▶ What the task requires
For each line of the data below that contains "Expires", return that line.

▶ The input
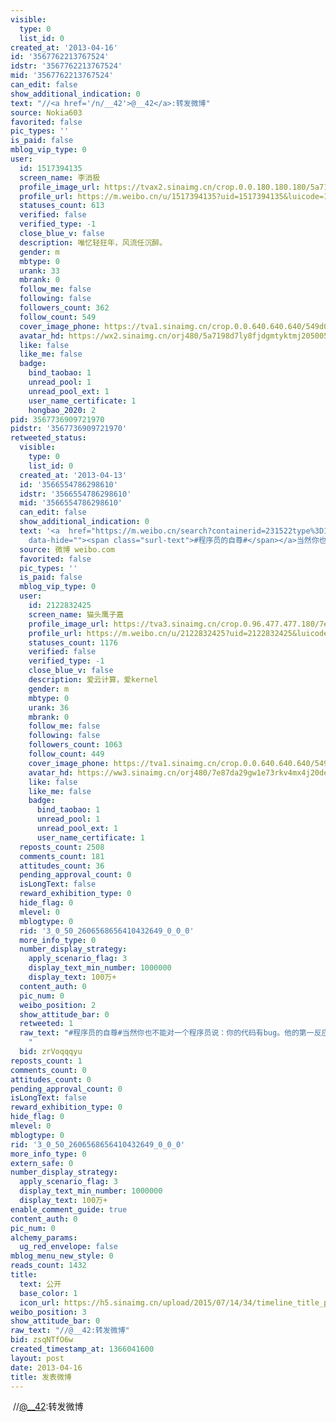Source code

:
 ```yaml
---
visible:
  type: 0
  list_id: 0
created_at: '2013-04-16'
id: '3567762213767524'
idstr: '3567762213767524'
mid: '3567762213767524'
can_edit: false
show_additional_indication: 0
text: "//<a href='/n/__42'>@__42</a>:转发微博"
source: Nokia603
favorited: false
pic_types: ''
is_paid: false
mblog_vip_type: 0
user:
  id: 1517394135
  screen_name: 李消极
  profile_image_url: https://tvax2.sinaimg.cn/crop.0.0.180.180.180/5a7198d7ly8fjdgmtyktmj20500500so.jpg?KID=imgbed,tva&Expires=1606399707&ssig=AzfwfV7nVT
  profile_url: https://m.weibo.cn/u/1517394135?uid=1517394135&luicode=10000011&lfid=2304131517394135_-_WEIBO_SECOND_PROFILE_WEIBO
  statuses_count: 613
  verified: false
  verified_type: -1
  close_blue_v: false
  description: 唯忆轻狂年，风流任沉醉。
  gender: m
  mbtype: 0
  urank: 33
  mbrank: 0
  follow_me: false
  following: false
  followers_count: 362
  follow_count: 549
  cover_image_phone: https://tva1.sinaimg.cn/crop.0.0.640.640.640/549d0121tw1egm1kjly3jj20hs0hsq4f.jpg
  avatar_hd: https://wx2.sinaimg.cn/orj480/5a7198d7ly8fjdgmtyktmj20500500so.jpg
  like: false
  like_me: false
  badge:
    bind_taobao: 1
    unread_pool: 1
    unread_pool_ext: 1
    user_name_certificate: 1
    hongbao_2020: 2
pid: 3567736909721970
pidstr: '3567736909721970'
retweeted_status:
  visible:
    type: 0
    list_id: 0
  created_at: '2013-04-13'
  id: '3566554786298610'
  idstr: '3566554786298610'
  mid: '3566554786298610'
  can_edit: false
  show_additional_indication: 0
  text: '<a  href="https://m.weibo.cn/search?containerid=231522type%3D1%26t%3D10%26q%3D%23%E7%A8%8B%E5%BA%8F%E5%91%98%E7%9A%84%E8%87%AA%E5%B0%8A%23&luicode=10000011&lfid=2304131517394135_-_WEIBO_SECOND_PROFILE_WEIBO"
    data-hide=""><span class="surl-text">#程序员的自尊#</span></a>当然你也不能对一个程序员说：你的代码有bug。他的第一反应是：1，你的环境有问题吧；2，傻逼你会用吗。如果你委婉地说：你这个程序和预期的有点不一致，你看看是不是我的使用方法有问题。他本能地会想：操，是不是出bug了！ '
  source: 微博 weibo.com
  favorited: false
  pic_types: ''
  is_paid: false
  mblog_vip_type: 0
  user:
    id: 2122832425
    screen_name: 猫头鹰子嘉
    profile_image_url: https://tva3.sinaimg.cn/crop.0.96.477.477.180/7e87da29gw1e73rkv4mx4j20de0hwacm.jpg?KID=imgbed,tva&Expires=1606399707&ssig=hfIlL4Jeqd
    profile_url: https://m.weibo.cn/u/2122832425?uid=2122832425&luicode=10000011&lfid=2304131517394135_-_WEIBO_SECOND_PROFILE_WEIBO
    statuses_count: 1176
    verified: false
    verified_type: -1
    close_blue_v: false
    description: 爱云计算，爱kernel
    gender: m
    mbtype: 0
    urank: 36
    mbrank: 0
    follow_me: false
    following: false
    followers_count: 1063
    follow_count: 449
    cover_image_phone: https://tva1.sinaimg.cn/crop.0.0.640.640.640/549d0121tw1egm1kjly3jj20hs0hsq4f.jpg
    avatar_hd: https://ww3.sinaimg.cn/orj480/7e87da29gw1e73rkv4mx4j20de0hwacm.jpg
    like: false
    like_me: false
    badge:
      bind_taobao: 1
      unread_pool: 1
      unread_pool_ext: 1
      user_name_certificate: 1
  reposts_count: 2508
  comments_count: 181
  attitudes_count: 36
  pending_approval_count: 0
  isLongText: false
  reward_exhibition_type: 0
  hide_flag: 0
  mlevel: 0
  mblogtype: 0
  rid: '3_0_50_2606568656410432649_0_0_0'
  more_info_type: 0
  number_display_strategy:
    apply_scenario_flag: 3
    display_text_min_number: 1000000
    display_text: 100万+
  content_auth: 0
  pic_num: 0
  weibo_position: 2
  show_attitude_bar: 0
  retweeted: 1
  raw_text: "#程序员的自尊#当然你也不能对一个程序员说：你的代码有bug。他的第一反应是：1，你的环境有问题吧；2，傻逼你会用吗。如果你委婉地说：你这个程序和预期的有点不一致，你看看是不是我的使用方法有问题。他本能地会想：操，是不是出bug了！
    ​​​"
  bid: zrVoqqqyu
reposts_count: 1
comments_count: 0
attitudes_count: 0
pending_approval_count: 0
isLongText: false
reward_exhibition_type: 0
hide_flag: 0
mlevel: 0
mblogtype: 0
rid: '3_0_50_2606568656410432649_0_0_0'
more_info_type: 0
extern_safe: 0
number_display_strategy:
  apply_scenario_flag: 3
  display_text_min_number: 1000000
  display_text: 100万+
enable_comment_guide: true
content_auth: 0
pic_num: 0
alchemy_params:
  ug_red_envelope: false
mblog_menu_new_style: 0
reads_count: 1432
title:
  text: 公开
  base_color: 1
  icon_url: https://h5.sinaimg.cn/upload/2015/07/14/34/timeline_title_public_default.png
weibo_position: 3
show_attitude_bar: 0
raw_text: "//@__42:转发微博"
bid: zsqNTfO6w
created_timestamp_at: 1366041600
layout: post
date: 2013-04-16
title: 发表微博
---
```


![]()
//<a href='/n/__42'>@__42</a>:转发微博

▶ Problem solution
  profile_image_url: https://tvax2.sinaimg.cn/crop.0.0.180.180.180/5a7198d7ly8fjdgmtyktmj20500500so.jpg?KID=imgbed,tva&Expires=1606399707&ssig=AzfwfV7nVT
    profile_image_url: https://tva3.sinaimg.cn/crop.0.96.477.477.180/7e87da29gw1e73rkv4mx4j20de0hwacm.jpg?KID=imgbed,tva&Expires=1606399707&ssig=hfIlL4Jeqd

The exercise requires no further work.